Caches and message queues have become fundamental building blocks for services under heavy load.

Using Memcached

Memcached combines free, idle RAM on server on which it is installed into a single, large least-recently used (LRU) cache. The actual procedure for using Memcached is designed to be simple.

You run a Memcached daemon on every server with some spare memory.
You make a list of the IP address and port numbers of your new Memcached daemons and distribute this list to all of the clients that will be using the cache.
Your client programs now have access to an organization-wide, blazingly fast key-value cache that acts something like a big Python dictionary that all of your servers can share. The cache operates on an LRU basis, dropping old items that have not been accessed for a while so that it has room to both accept new entries and keep records that are being frequently accessed.

Hashing And Sharding

When faced with several Memcached instances in a list, a Memcached client will shard the database by hashing each key’s string value and letting the hash determine which server in the Memcached cluster is used to store that particular key.

Message Queues

Message queue protocols let you send reliable chunks of data called messages instead of datagrams. The idea of datagram is specific to unreliable services where data can be lost, duplicated, or reordered by the underlying network. Typically, a message queue promises to transmit messages reliably and to deliver them automatically: a message either arrives whole and intact, or it does not arrive at all.

There are many possible uses to which message queues are put.
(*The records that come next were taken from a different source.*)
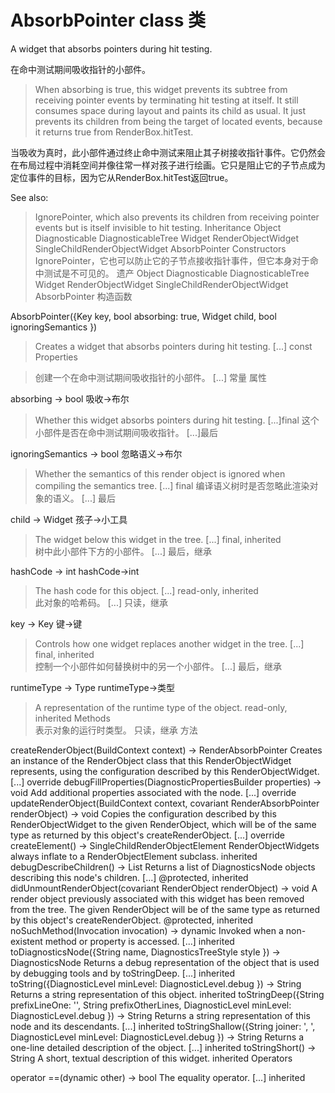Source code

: # AbsorbPointer class 类


A widget that absorbs pointers during hit testing.

在命中测试期间吸收指针的小部件。

>When absorbing is true, this widget prevents its subtree from receiving pointer events by terminating hit testing at itself. It still consumes space during layout and paints its child as usual. It just prevents its children from being the target of located events, because it returns true from RenderBox.hitTest.
>
当吸收为真时，此小部件通过终止命中测试来阻止其子树接收指针事件。它仍然会在布局过程中消耗空间并像往常一样对孩子进行绘画。它只是阻止它的子节点成为定位事件的目标，因为它从RenderBox.hitTest返回true。

See also:

>IgnorePointer, which also prevents its children from receiving pointer events but is itself invisible to hit testing.
Inheritance
Object Diagnosticable DiagnosticableTree Widget RenderObjectWidget SingleChildRenderObjectWidget AbsorbPointer
Constructors<br/>
IgnorePointer，它也可以防止它的子节点接收指针事件，但它本身对于命中测试是不可见的。
遗产
Object Diagnosticable DiagnosticableTree Widget RenderObjectWidget SingleChildRenderObjectWidget AbsorbPointer
构造函数


AbsorbPointer({Key key, bool absorbing: true, Widget child, bool ignoringSemantics })

>Creates a widget that absorbs pointers during hit testing. [...]
const
Properties


>创建一个在命中测试期间吸收指针的小部件。 [...]
常量
属性


absorbing → bool 吸收→布尔
>Whether this widget absorbs pointers during hit testing. [...]final
这个小部件是否在命中测试期间吸收指针。 [...]最后

ignoringSemantics → bool 忽略语义→布尔
>Whether the semantics of this render object is ignored when compiling the semantics tree. [...]
final
>编译语义树时是否忽略此渲染对象的语义。 [...] 最后

child → Widget 孩子→小工具
>The widget below this widget in the tree. [...]
final, inherited<br/>
树中此小部件下方的小部件。 [...]
最后，继承

hashCode → int hashCode→int
>The hash code for this object. [...]
read-only, inherited<br/>
此对象的哈希码。 [...]
只读，继承
 
key → Key 键→键
>Controls how one widget replaces another widget in the tree. [...]
final, inherited <br/>
控制一个小部件如何替换树中的另一个小部件。 [...]
最后，继承

runtimeType → Type runtimeType→类型
>A representation of the runtime type of the object.
read-only, inherited
Methods<br/>
表示对象的运行时类型。
只读，继承
方法


createRenderObject(BuildContext context) → RenderAbsorbPointer
Creates an instance of the RenderObject class that this RenderObjectWidget represents, using the configuration described by this RenderObjectWidget. [...]
override
debugFillProperties(DiagnosticPropertiesBuilder properties) → void
Add additional properties associated with the node. [...]
override
updateRenderObject(BuildContext context, covariant RenderAbsorbPointer renderObject) → void
Copies the configuration described by this RenderObjectWidget to the given RenderObject, which will be of the same type as returned by this object's createRenderObject. [...]
override
createElement() → SingleChildRenderObjectElement
RenderObjectWidgets always inflate to a RenderObjectElement subclass.
inherited
debugDescribeChildren() → List<DiagnosticsNode>
Returns a list of DiagnosticsNode objects describing this node's children. [...]
@protected, inherited
didUnmountRenderObject(covariant RenderObject renderObject) → void
A render object previously associated with this widget has been removed from the tree. The given RenderObject will be of the same type as returned by this object's createRenderObject.
@protected, inherited
noSuchMethod(Invocation invocation) → dynamic
Invoked when a non-existent method or property is accessed. [...]
inherited
toDiagnosticsNode({String name, DiagnosticsTreeStyle style }) → DiagnosticsNode
Returns a debug representation of the object that is used by debugging tools and by toStringDeep. [...]
inherited
toString({DiagnosticLevel minLevel: DiagnosticLevel.debug }) → String
Returns a string representation of this object.
inherited
toStringDeep({String prefixLineOne: '', String prefixOtherLines, DiagnosticLevel minLevel: DiagnosticLevel.debug }) → String
Returns a string representation of this node and its descendants. [...]
inherited
toStringShallow({String joiner: ', ', DiagnosticLevel minLevel: DiagnosticLevel.debug }) → String
Returns a one-line detailed description of the object. [...]
inherited
toStringShort() → String
A short, textual description of this widget.
inherited
Operators

operator ==(dynamic other) → bool
The equality operator. [...]
inherited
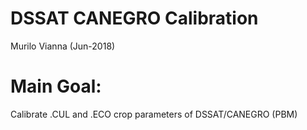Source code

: # DSSAT CANEGRO Calibration
Murilo Vianna (Jun-2018)

# Main Goal:
Calibrate .CUL and .ECO crop parameters of DSSAT/CANEGRO (PBM)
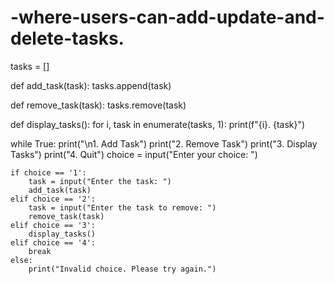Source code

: # -where-users-can-add-update-and-delete-tasks.
tasks = []

def add_task(task):
    tasks.append(task)

def remove_task(task):
    tasks.remove(task)

def display_tasks():
    for i, task in enumerate(tasks, 1):
        print(f"{i}. {task}")

while True:
    print("\n1. Add Task")
    print("2. Remove Task")
    print("3. Display Tasks")
    print("4. Quit")
    choice = input("Enter your choice: ")

    if choice == '1':
        task = input("Enter the task: ")
        add_task(task)
    elif choice == '2':
        task = input("Enter the task to remove: ")
        remove_task(task)
    elif choice == '3':
        display_tasks()
    elif choice == '4':
        break
    else:
        print("Invalid choice. Please try again.")
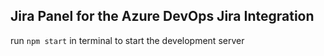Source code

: ## Jira Panel for the Azure DevOps Jira Integration

run `npm start` in terminal to start the development server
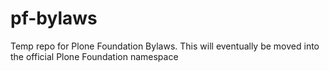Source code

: # pf-bylaws

Temp repo for Plone Foundation Bylaws. This will eventually be moved into the official Plone Foundation namespace
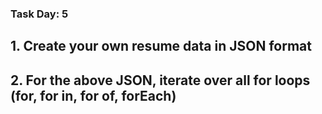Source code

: ### Task Day: 5

## 1. Create your own resume data in JSON format

## 2. For the above JSON, iterate over all for loops (for, for in, for of, forEach)
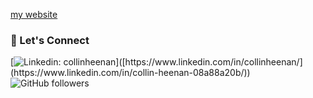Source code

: [my website](https://cxllinheenan.github.io)


### 💬 Let's Connect

[![Linkedin: collinheenan](https://img.shields.io/badge/-collinheenan-blue?style=flat-square&logo=Linkedin&logoColor=white&link=[https://www.linkedin.com/in/collinheenan/](https://www.linkedin.com/in/collin-heenan-08a88a20b/))]([https://www.linkedin.com/in/collinheenan/](https://www.linkedin.com/in/collin-heenan-08a88a20b/))
![GitHub followers](https://img.shields.io/github/followers/cxllinheenan?label=Follow&style=social)
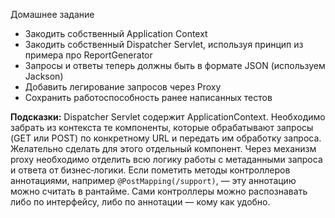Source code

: Домашнее задание

* Закодить собственный Application Context
* Закодить собственный Dispatcher Servlet, используя принцип из примера про ReportGenerator
* Запросы и ответы теперь должны быть в формате JSON (используем Jackson)
* Добавить легирование запросов через Proxy
* Сохранить работоспособность ранее написанных тестов

**Подсказки:**
Dispatcher Servlet содержит ApplicationContext. Необходимо забрать из контекста те компоненты, которые обрабатывают запросы (GET или POST) по конкретному URL и передать им обработку запроса. Желательно сделать для этого отдельный компонент. Через механизм proxy необходимо отделить всю логику работы с метаданными запроса и ответа от бизнес‑логики. Если пометить методы контроллеров аннотациями, например `@PostMapping(/support)`, — эту аннотацию можно считать в рантайме. Сами контроллеры можно распознавать либо по интерфейсу, либо по аннотации — кому как удобно.
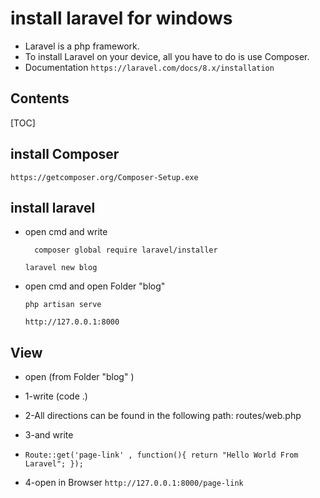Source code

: #  install laravel for windows


 - Laravel is a php framework.
 - To install Laravel on your device, all you have to do is use Composer.
 - Documentation
  `https://laravel.com/docs/8.x/installation`
## Contents

[TOC]

##  install Composer
`https://getcomposer.org/Composer-Setup.exe`

## install laravel
- open cmd and write

        composer global require laravel/installer
    
    `laravel new blog`
    
- open cmd and open Folder "blog"
 
    `php artisan serve`
    
    `http://127.0.0.1:8000`

## View

- open  (from  Folder "blog" )
 - 1-write (code .)
 - 2-All directions can be found in the following path: routes/web.php
 - 3-and write
 - 
     `Route::get('page-link' , function(){
   return "Hello World From Laravel";
});`

 - 4-open in Browser
    `http://127.0.0.1:8000/page-link`
    
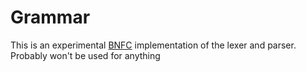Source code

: # Grammar

This is an experimental [BNFC](https://github.com/BNFC/bnfc) implementation of the lexer and parser.
Probably won't be used for anything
When you sign up for an account at a new web site using your email address, the site• typically responds immediately with a page saying “Thank you, please watch your inbox for a confirmation e-mail,” without making you wait the several minutes that it might take the site to reach your e-mail service provider to deliver it. The site typically accomplishes this by putting your e-mail address into a message queue from which back-end servers can retrieve the address when they are ready to attempt a new outgoing SMTP connection (Chapter 13). If a delivery attempt experiences a temporary failure, then your e-mail address can simply be placed back on the queue with a longer timeout for a re-try attempt later.
Message queues can be used as the basis for a custom• remote procedure call (RPC) (see Chapter 18) service, a pattern in which busy front-end servers can offload difficult work by placing requests on a message queue that might have dozens or hundreds of back-end servers listening to it and then waiting for a response.
High-volume event data that needs to be aggregated or centrally stored and analyzed is often• streamed as tiny efficient messages over a message queue. On some sites, this entirely replaces both on-machine logging to local hard drives and older log transmission mechanisms such as syslog.

Each brand of message queue typically supports several topologies.

A pipeline topology is the pattern that perhaps best resembles the picture you have in your head when you think of a queue: a producer creates messages and submits them to the queue from which the messages can then be received by a consumer. For example, the front-end web machines of a photo-sharing web site might accept image uploads from end users and enroll the incoming files on an internal queue. A machine room full of thumbnail generators could then read from the queue, with each agent receiving one message at a time containing the image for which it should generate several thumbnails. The queue might get long during the day when the site is busy and then grow short or empty again during periods of relatively low use, but either way the front-end web servers are freed to return a response quickly to the waiting customer, telling the customer that their upload is successful and that their image will soon appear in their photo stream.
A publisher-subscriber or fanout topology looks like a pipeline but with a key difference. While the pipeline makes sure that every queued message is delivered to exactly one consumer—since, after all, it would be wasteful for two thumbnail servers to be assigned the same photograph—subscribers typically want to receive all of the messages that are being queued the publishers. Alternatively, subscribers can specify a filter that narrows their interest to messages with a particular format. This kind of queue can be used to power external services that need to push events to the outside world. It can also form a fabric that a machine room full of servers can use to advertise which systems are up, which are going down for maintenance, and which can even publish the addresses of other message queues as they are created and destroyed.
Finally, the• request-reply pattern is the most complex because messages have to make a round-trip. Both of the previous patterns placed very little responsibility on the producer of a message: the producer connects to the queue and transmits its message, and it is done. But a message queue client that makes a request has to stay connected and wait for the reply to be delivered to it. The queue, to support this, has to feature some sort of addressing scheme by which replies can be directed to the correct client, perhaps out of thousands of connected clients, which is still sitting and waiting for it. But for all of its underlying complexity, this is probably the most powerful pattern of all. It allows the load of dozens or hundreds of clients to be spread equally across large numbers of servers without any effort beyond setting up the message queue. Since a good message queue will allow servers to attach and detach without losing messages, this topology also allows servers to be brought down for maintenance in a way that is invisible to the population of client machines.